__PROBLEM DETAILS__: Check every line of the entries below for the word "centerline". Then give the number of lines that have it, with nothing added.

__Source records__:
----
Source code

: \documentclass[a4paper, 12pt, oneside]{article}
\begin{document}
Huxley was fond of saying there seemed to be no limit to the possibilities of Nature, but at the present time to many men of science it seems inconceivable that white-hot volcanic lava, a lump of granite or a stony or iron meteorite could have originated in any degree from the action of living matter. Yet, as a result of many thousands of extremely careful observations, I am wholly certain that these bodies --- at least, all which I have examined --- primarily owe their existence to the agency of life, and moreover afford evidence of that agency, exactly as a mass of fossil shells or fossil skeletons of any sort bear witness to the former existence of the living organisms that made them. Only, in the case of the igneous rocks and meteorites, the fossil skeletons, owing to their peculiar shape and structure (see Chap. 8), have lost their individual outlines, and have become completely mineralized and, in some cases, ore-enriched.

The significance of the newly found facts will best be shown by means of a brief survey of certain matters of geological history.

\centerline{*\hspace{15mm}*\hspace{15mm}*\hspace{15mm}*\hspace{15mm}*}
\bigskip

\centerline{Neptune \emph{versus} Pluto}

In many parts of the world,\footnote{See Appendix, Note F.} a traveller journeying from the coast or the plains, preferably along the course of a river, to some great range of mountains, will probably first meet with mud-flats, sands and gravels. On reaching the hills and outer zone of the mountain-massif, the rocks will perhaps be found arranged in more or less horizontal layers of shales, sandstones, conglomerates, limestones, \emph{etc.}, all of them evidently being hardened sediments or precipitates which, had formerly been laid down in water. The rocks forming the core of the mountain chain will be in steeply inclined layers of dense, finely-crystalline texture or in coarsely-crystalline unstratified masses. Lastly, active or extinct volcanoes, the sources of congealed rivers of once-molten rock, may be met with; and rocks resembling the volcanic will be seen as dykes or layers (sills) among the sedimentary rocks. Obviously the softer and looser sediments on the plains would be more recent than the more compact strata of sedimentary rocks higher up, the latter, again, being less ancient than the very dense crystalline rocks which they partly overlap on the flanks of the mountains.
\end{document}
----
__ANSWER AREA__: 2